[EXERCISE]
Would you repeat the listing exactly, without any of its images?

PROVIDED RECORDS START

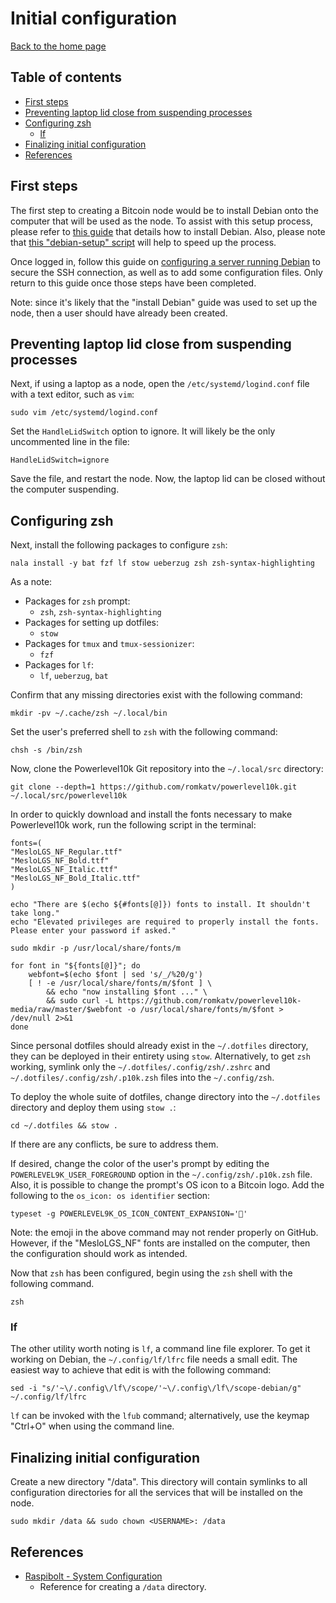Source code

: Initial configuration
=====================

[Back to the home page](README.md)

Table of contents
-----------------

- [First steps](#first-steps)
- [Preventing laptop lid close from suspending processes](#preventing-laptop-lid-close-from-suspending-processes)
- [Configuring zsh](#configuring-zsh)
    - [lf](#lf)
- [Finalizing initial configuration](#finalizing-initial-configuration)
- [References](#references)

First steps
-----------

The first step to creating a Bitcoin node would be to install Debian onto the computer that will be used as the node. To assist with this setup process, please refer to [this guide](/install-os/install-debian.md) that details how to install Debian. Also, please note that [this "debian-setup" script](https://github.com/DavidVogelxyz/debian-setup) will help to speed up the process.

Once logged in, follow this guide on [configuring a server running Debian](/servers/configuring-debian-server.md) to secure the SSH connection, as well as to add some configuration files. Only return to this guide once those steps have been completed.

Note: since it's likely that the "install Debian" guide was used to set up the node, then a user should have already been created.

Preventing laptop lid close from suspending processes
-----------------------------------------------------

Next, if using a laptop as a node, open the `/etc/systemd/logind.conf` file with a text editor, such as `vim`:

```
sudo vim /etc/systemd/logind.conf
```

Set the `HandleLidSwitch` option to ignore. It will likely be the only uncommented line in the file:

```
HandleLidSwitch=ignore
```

Save the file, and restart the node. Now, the laptop lid can be closed without the computer suspending.

Configuring zsh
---------------

Next, install the following packages to configure `zsh`:

```
nala install -y bat fzf lf stow ueberzug zsh zsh-syntax-highlighting
```

As a note:

- Packages for `zsh` prompt:
    - `zsh`, `zsh-syntax-highlighting`
- Packages for setting up dotfiles:
    - `stow`
- Packages for `tmux` and `tmux-sessionizer`:
    - `fzf`
- Packages for `lf`:
    - `lf`, `ueberzug`, `bat`

Confirm that any missing directories exist with the following command:

```
mkdir -pv ~/.cache/zsh ~/.local/bin
```

Set the user's preferred shell to `zsh` with the following command:

```
chsh -s /bin/zsh
```

Now, clone the Powerlevel10k Git repository into the `~/.local/src` directory:

```
git clone --depth=1 https://github.com/romkatv/powerlevel10k.git ~/.local/src/powerlevel10k
```

In order to quickly download and install the fonts necessary to make Powerlevel10k work, run the following script in the terminal:

```
fonts=(
"MesloLGS_NF_Regular.ttf"
"MesloLGS_NF_Bold.ttf"
"MesloLGS_NF_Italic.ttf"
"MesloLGS_NF_Bold_Italic.ttf"
)

echo "There are $(echo ${#fonts[@]}) fonts to install. It shouldn't take long."
echo "Elevated privileges are required to properly install the fonts. Please enter your password if asked."

sudo mkdir -p /usr/local/share/fonts/m

for font in "${fonts[@]}"; do
    webfont=$(echo $font | sed 's/_/%20/g')
    [ ! -e /usr/local/share/fonts/m/$font ] \
        && echo "now installing $font ..." \
        && sudo curl -L https://github.com/romkatv/powerlevel10k-media/raw/master/$webfont -o /usr/local/share/fonts/m/$font > /dev/null 2>&1
done
```

Since personal dotfiles should already exist in the `~/.dotfiles` directory, they can be deployed in their entirety using `stow`. Alternatively, to get `zsh` working, symlink only the `~/.dotfiles/.config/zsh/.zshrc` and `~/.dotfiles/.config/zsh/.p10k.zsh` files into the `~/.config/zsh`.

To deploy the whole suite of dotfiles, change directory into the `~/.dotfiles` directory and deploy them using `stow .`:

```
cd ~/.dotfiles && stow .
```

If there are any conflicts, be sure to address them.

If desired, change the color of the user's prompt by editing the `POWERLEVEL9K_USER_FOREGROUND` option in the `~/.config/zsh/.p10k.zsh` file. Also, it is possible to change the prompt's OS icon to a Bitcoin logo. Add the following to the `os_icon: os identifier` section:

```
typeset -g POWERLEVEL9K_OS_ICON_CONTENT_EXPANSION=''
```

Note: the emoji in the above command may not render properly on GitHub. However, if the "MesloLGS_NF" fonts are installed on the computer, then the configuration should work as intended.

Now that `zsh` has been configured, begin using the `zsh` shell with the following command.

```
zsh
```

### lf

The other utility worth noting is `lf`, a command line file explorer. To get it working on Debian, the `~/.config/lf/lfrc` file needs a small edit. The easiest way to achieve that edit is with the following command:

```
sed -i "s/'~\/.config\/lf\/scope/'~\/.config\/lf\/scope-debian/g" ~/.config/lf/lfrc
```

`lf` can be invoked with the `lfub` command; alternatively, use the keymap "Ctrl+O" when using the command line.

Finalizing initial configuration
--------------------------------

Create a new directory "/data". This directory will contain symlinks to all configuration directories for all the services that will be installed on the node.

```
sudo mkdir /data && sudo chown <USERNAME>: /data
```

References
----------

- [Raspibolt - System Configuration](https://raspibolt.org/guide/raspberry-pi/system-configuration.html)
    - Reference for creating a `/data` directory.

PROVIDED RECORDS END

[FINISHED TASK]
Source code

: Initial configuration
=====================

[Back to the home page](README.md)

Table of contents
-----------------

- [First steps](#first-steps)
- [Preventing laptop lid close from suspending processes](#preventing-laptop-lid-close-from-suspending-processes)
- [Configuring zsh](#configuring-zsh)
    - [lf](#lf)
- [Finalizing initial configuration](#finalizing-initial-configuration)
- [References](#references)

First steps
-----------

The first step to creating a Bitcoin node would be to install Debian onto the computer that will be used as the node. To assist with this setup process, please refer to [this guide](/install-os/install-debian.md) that details how to install Debian. Also, please note that [this "debian-setup" script](https://github.com/DavidVogelxyz/debian-setup) will help to speed up the process.

Once logged in, follow this guide on [configuring a server running Debian](/servers/configuring-debian-server.md) to secure the SSH connection, as well as to add some configuration files. Only return to this guide once those steps have been completed.

Note: since it's likely that the "install Debian" guide was used to set up the node, then a user should have already been created.

Preventing laptop lid close from suspending processes
-----------------------------------------------------

Next, if using a laptop as a node, open the `/etc/systemd/logind.conf` file with a text editor, such as `vim`:

```
sudo vim /etc/systemd/logind.conf
```

Set the `HandleLidSwitch` option to ignore. It will likely be the only uncommented line in the file:

```
HandleLidSwitch=ignore
```

Save the file, and restart the node. Now, the laptop lid can be closed without the computer suspending.

Configuring zsh
---------------

Next, install the following packages to configure `zsh`:

```
nala install -y bat fzf lf stow ueberzug zsh zsh-syntax-highlighting
```

As a note:

- Packages for `zsh` prompt:
    - `zsh`, `zsh-syntax-highlighting`
- Packages for setting up dotfiles:
    - `stow`
- Packages for `tmux` and `tmux-sessionizer`:
    - `fzf`
- Packages for `lf`:
    - `lf`, `ueberzug`, `bat`

Confirm that any missing directories exist with the following command:

```
mkdir -pv ~/.cache/zsh ~/.local/bin
```

Set the user's preferred shell to `zsh` with the following command:

```
chsh -s /bin/zsh
```

Now, clone the Powerlevel10k Git repository into the `~/.local/src` directory:

```
git clone --depth=1 https://github.com/romkatv/powerlevel10k.git ~/.local/src/powerlevel10k
```

In order to quickly download and install the fonts necessary to make Powerlevel10k work, run the following script in the terminal:

```
fonts=(
"MesloLGS_NF_Regular.ttf"
"MesloLGS_NF_Bold.ttf"
"MesloLGS_NF_Italic.ttf"
"MesloLGS_NF_Bold_Italic.ttf"
)

echo "There are $(echo ${#fonts[@]}) fonts to install. It shouldn't take long."
echo "Elevated privileges are required to properly install the fonts. Please enter your password if asked."

sudo mkdir -p /usr/local/share/fonts/m

for font in "${fonts[@]}"; do
    webfont=$(echo $font | sed 's/_/%20/g')
    [ ! -e /usr/local/share/fonts/m/$font ] \
        && echo "now installing $font ..." \
        && sudo curl -L https://github.com/romkatv/powerlevel10k-media/raw/master/$webfont -o /usr/local/share/fonts/m/$font > /dev/null 2>&1
done
```

Since personal dotfiles should already exist in the `~/.dotfiles` directory, they can be deployed in their entirety using `stow`. Alternatively, to get `zsh` working, symlink only the `~/.dotfiles/.config/zsh/.zshrc` and `~/.dotfiles/.config/zsh/.p10k.zsh` files into the `~/.config/zsh`.

To deploy the whole suite of dotfiles, change directory into the `~/.dotfiles` directory and deploy them using `stow .`:

```
cd ~/.dotfiles && stow .
```

If there are any conflicts, be sure to address them.

If desired, change the color of the user's prompt by editing the `POWERLEVEL9K_USER_FOREGROUND` option in the `~/.config/zsh/.p10k.zsh` file. Also, it is possible to change the prompt's OS icon to a Bitcoin logo. Add the following to the `os_icon: os identifier` section:

```
typeset -g POWERLEVEL9K_OS_ICON_CONTENT_EXPANSION=''
```

Note: the emoji in the above command may not render properly on GitHub. However, if the "MesloLGS_NF" fonts are installed on the computer, then the configuration should work as intended.

Now that `zsh` has been configured, begin using the `zsh` shell with the following command.

```
zsh
```

### lf

The other utility worth noting is `lf`, a command line file explorer. To get it working on Debian, the `~/.config/lf/lfrc` file needs a small edit. The easiest way to achieve that edit is with the following command:

```
sed -i "s/'~\/.config\/lf\/scope/'~\/.config\/lf\/scope-debian/g" ~/.config/lf/lfrc
```

`lf` can be invoked with the `lfub` command; alternatively, use the keymap "Ctrl+O" when using the command line.

Finalizing initial configuration
--------------------------------

Create a new directory "/data". This directory will contain symlinks to all configuration directories for all the services that will be installed on the node.

```
sudo mkdir /data && sudo chown <USERNAME>: /data
```

References
----------

- [Raspibolt - System Configuration](https://raspibolt.org/guide/raspberry-pi/system-configuration.html)
    - Reference for creating a `/data` directory.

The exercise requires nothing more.